Il Nursind è preoccupato anche per un altro motivo. “Nei prossimi mesi sono in previsione uscite di parecchi Cpsi (collaboratore professionale sanitario infermieri). Qualcuno si è chiesto e si è dato delle risposte riguardanti i motivi di questo fuggi fuggi generale? Tutto questo – le parole sono ancora di Pesce – comporta vuoti organizzativi in concomitanza del periodo estivo, che potrebbero comportare addirittura la chiusura di qualche servizio a discapito dell’utenza, oltre alla difficoltà di garantire i turni necessari, con l’inevitabile conseguenza di richiedere ancora una volta ai dipendenti di rinunciare al proprio riposo che è imprescindibile per garantire il recupero psicofisico necessario”.
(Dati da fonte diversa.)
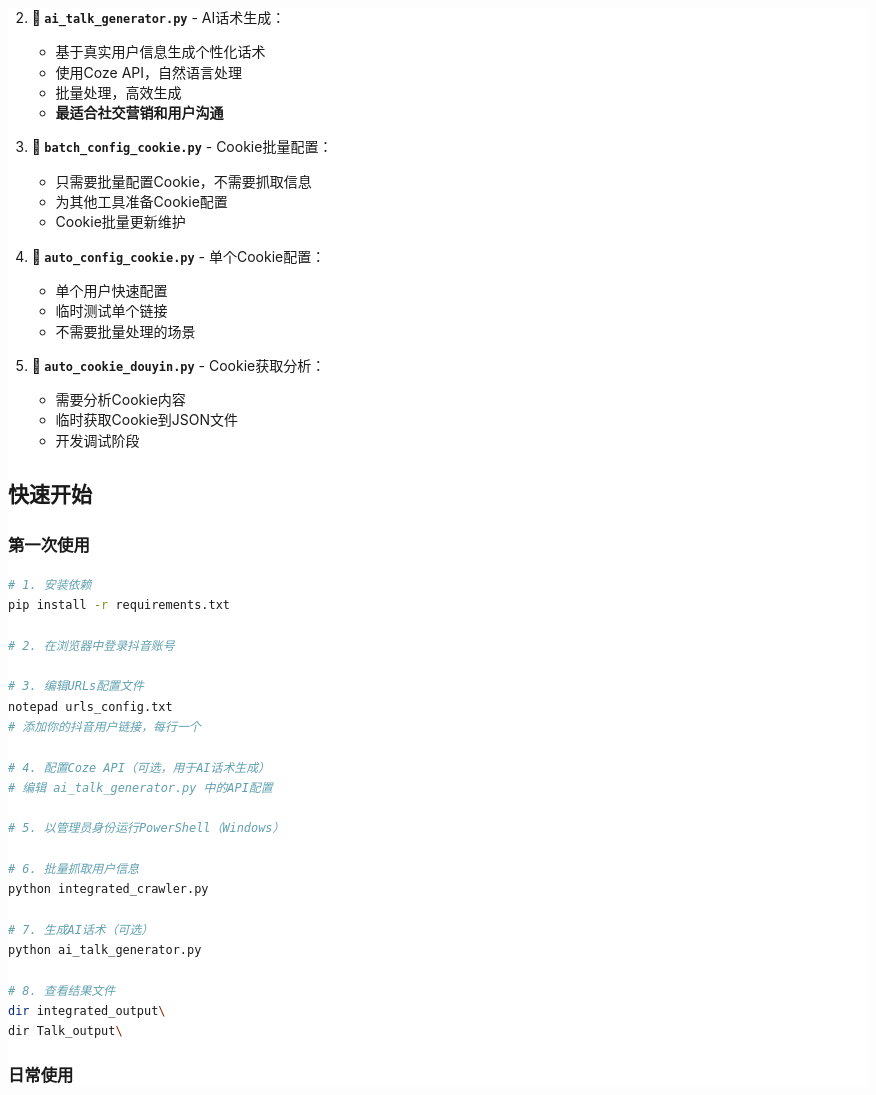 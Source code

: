 2. **🤖 `ai_talk_generator.py`** - AI话术生成：
   - 基于真实用户信息生成个性化话术
   - 使用Coze API，自然语言处理
   - 批量处理，高效生成
   - **最适合社交营销和用户沟通**

3. **🚀 `batch_config_cookie.py`** - Cookie批量配置：
   - 只需要批量配置Cookie，不需要抓取信息
   - 为其他工具准备Cookie配置
   - Cookie批量更新维护

4. **🔧 `auto_config_cookie.py`** - 单个Cookie配置：
   - 单个用户快速配置
   - 临时测试单个链接
   - 不需要批量处理的场景

5. **📁 `auto_cookie_douyin.py`** - Cookie获取分析：
   - 需要分析Cookie内容
   - 临时获取Cookie到JSON文件
   - 开发调试阶段

## 快速开始

### 第一次使用

```bash
# 1. 安装依赖
pip install -r requirements.txt

# 2. 在浏览器中登录抖音账号

# 3. 编辑URLs配置文件
notepad urls_config.txt
# 添加你的抖音用户链接，每行一个

# 4. 配置Coze API（可选，用于AI话术生成）
# 编辑 ai_talk_generator.py 中的API配置

# 5. 以管理员身份运行PowerShell（Windows）

# 6. 批量抓取用户信息
python integrated_crawler.py

# 7. 生成AI话术（可选）
python ai_talk_generator.py

# 8. 查看结果文件
dir integrated_output\
dir Talk_output\
```

### 日常使用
Nonostante un parziale sblocco delle assunzioni e alcune iniziali inversioni di tendenza, il nodo del personale resta in larga misura irrisolto. O meglio, non di tutto il personale perché l’azienda ospedaliera di Alessandria sta continuando a fare ricorso in modo significativo ad Amos (Azienda multiservizi sanitari e ospedalieri). È una società consortile a responsabilità limitata, sede a Cuneo, i cui soci sono l’azienda ospedaliera ‘S. Croce e Carle’ di Cuneo con il 34,93 per cento, l’Asl Cn1 (33,4 per cento), l’Asl di Asti (25,05 per cento), l’Asl Cn2 (4,18 per cento), l’azienda ospedaliera ‘Santi Antonio e Biagio e Cesare Arrigo’ di Alessandria (2,44 per cento). All’interno del ‘Comitato per l’esercizio del controllo analogo’ di Amos siede Francesco Arena, direttore amministrativo dell’azienda ospedaliera ‘Santi Antonio e Biagio e Cesare Arrigo’. Dipendenti di Amos sono utilizzati per il servizio di ‘movimentazione dei pazienti’ all’interno dei reparti, al Pronto Soccorso e nelle sedi diagnostiche, il servizio della camera mortuaria, . Costano meno perché, seppure svolgano attività in ambito sanitario, hanno un contratto differente e inoltre i costi sono ‘Iva esente’. Ancora a metà marzo è stato deliberato il potenziamento della “movimentazione interna dei pazienti” nel nuovo blocco operatorio, affidando un ennesimo incarico ‘in house’ ad Amos che vale complessivamente per questo servizio un canone mensile che passa da 46.000 a 55.500 euro. Sempre iva esente.